Kibale National Park is located in western Uganda, 22km southeast of Fort Portal town. Kanyanchu River Camp, the primary center for tourism activities, can be reached from Kampala either from the north, via Mubende and Fort Portal, or the south through Mbarara and Kamwenge.

The northern approach is shorter and quicker, with a 290km tarmac road running to Fort Portal followed by 32km on gravel to Kanyanchu.

Sebitoli Forest Camp, a secondary tourism centre, is even easier to reach. This stands directly on the Kampala road, 12km before Fort Portal. Public transport runs throughout the day between Kampala and Fort Portal (passing Sebitoli) and Fort Portal and Kamwenge (passing Kanyanchu).

A stop at the Ndali-Kasenda crater area offers a panoramic view of the tea estates and Kibale Forest to the east, the Rwenzori to the west and Lake George and the Rift Valley plains to the south. This area can be explored on foot or by car.

Though Kibale’s trailheads at Sebitoli and Kanyanchu can both be reached by vehicles, tourists explore the park on foot. Trails are generally well-maintained and the terrain, though undulating, is not difficult.

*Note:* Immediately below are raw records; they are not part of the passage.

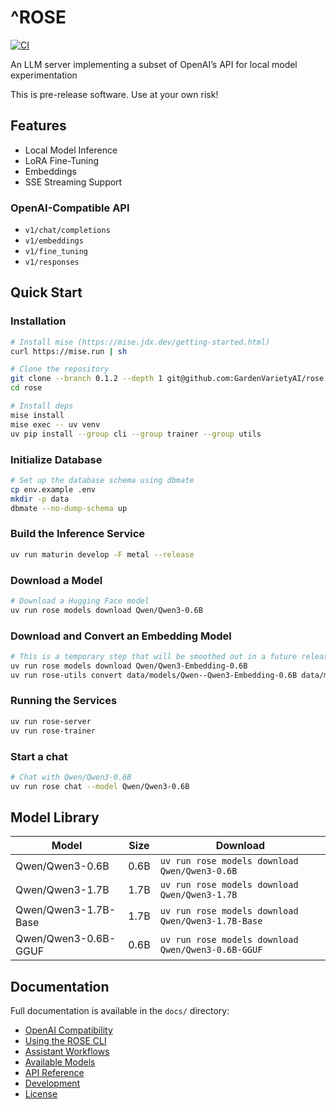 # ^ROSE

 [![CI](https://github.com/GardenVarietyAI/rose-server/actions/workflows/ci.yml/badge.svg)](https://github.com/GardenVarietyAI/rose-server/actions/workflows/ci.yml)

An LLM server implementing a subset of OpenAI’s API for local model experimentation

This is pre-release software. Use at your own risk!

## Features

- Local Model Inference
- LoRA Fine-Tuning
- Embeddings
- SSE Streaming Support

### OpenAI-Compatible API

- `v1/chat/completions`
- `v1/embeddings`
- `v1/fine_tuning`
- `v1/responses`

## Quick Start

### Installation

```bash
# Install mise (https://mise.jdx.dev/getting-started.html)
curl https://mise.run | sh

# Clone the repository
git clone --branch 0.1.2 --depth 1 git@github.com:GardenVarietyAI/rose.git
cd rose

# Install deps
mise install
mise exec -- uv venv
uv pip install --group cli --group trainer --group utils
```

### Initialize Database

```bash
# Set up the database schema using dbmate
cp env.example .env
mkdir -p data
dbmate --no-dump-schema up
```

### Build the Inference Service

```bash
uv run maturin develop -F metal --release
```

### Download a Model

```bash
# Download a Hugging Face model
uv run rose models download Qwen/Qwen3-0.6B
```

### Download and Convert an Embedding Model

```bash
# This is a temporary step that will be smoothed out in a future release
uv run rose models download Qwen/Qwen3-Embedding-0.6B
uv run rose-utils convert data/models/Qwen--Qwen3-Embedding-0.6B data/models/Qwen3-Embedding-0.6B-ONNX
```

### Running the Services

```bash
uv run rose-server
uv run rose-trainer
```

### Start a chat

```bash
# Chat with Qwen/Qwen3-0.6B
uv run rose chat --model Qwen/Qwen3-0.6B
```

## Model Library

| Model | Size | Download |
| ----- | ---- | -------- |
| Qwen/Qwen3-0.6B | 0.6B | `uv run rose models download Qwen/Qwen3-0.6B` |
| Qwen/Qwen3-1.7B | 1.7B | `uv run rose models download Qwen/Qwen3-1.7B` |
| Qwen/Qwen3-1.7B-Base | 1.7B | `uv run rose models download Qwen/Qwen3-1.7B-Base` |
| Qwen/Qwen3-0.6B-GGUF | 0.6B | `uv run rose models download Qwen/Qwen3-0.6B-GGUF` |

## Documentation

Full documentation is available in the `docs/` directory:

- [OpenAI Compatibility](docs/openai-compatibility.md)
- [Using the ROSE CLI](docs/using-the-rose-cli.md)
- [Assistant Workflows](docs/assistant-workflows.md)
- [Available Models](docs/available-models.md)
- [API Reference](docs/api-reference.md)
- [Development](docs/development.md)
- [License](docs/license.md)
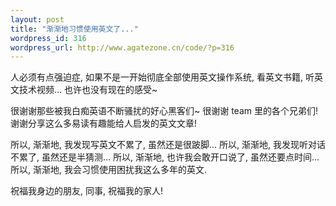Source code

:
 ```yaml
--- 
layout: post
title: "渐渐地习惯使用英文了..."
wordpress_id: 316
wordpress_url: http://www.agatezone.cn/code/?p=316
---
```

人必须有点强迫症, 如果不是一开始彻底全部使用英文操作系统, 看英文书籍, 听英文技术视频... 也许也没有现在的感受~

很谢谢那些被我白痴英语不断骚扰的好心黑客们~ 很谢谢 team 里的各个兄弟们! 谢谢分享这么多易读有趣能给人启发的英文文章!

所以, 渐渐地, 我发现写英文不累了, 虽然还是很跛脚...
所以, 渐渐地, 我发现听对话不累了, 虽然还是半猜测...
所以, 渐渐地, 也许我会敢开口说了, 虽然还要点时间...
所以, 渐渐地, 我会习惯使用困扰我这么多年的英文.

祝福我身边的朋友, 同事, 祝福我的家人!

Kibale is highest at the park’s northern tip, which stands 1,590m above sea level. The lowest point is 1,100m on the floor of the Albertine Rift Valley to the south.

351 tree species have been recorded in the park, some rise to over 55m and are over 200 years old.

Kibale’s varied altitude supports different types of habitat, ranging from wet tropical forest on the Fort Portal plateau to woodland and savanna on the rift valley floor.

Kibale is one of Africa’s foremost research sites. While many researchers focus on the chimpanzees and other primates found in the park, others are investigating Kibale’s ecosystems, wild pigs and fish species, among other topics.

Kibale National Park

Kibale National Park contains one of the loveliest and most varied tracts of tropical forest in Uganda. Forest cover, interspersed with patches of grassland and swamp, dominates the northern and central parts of the park on an elevated plateau.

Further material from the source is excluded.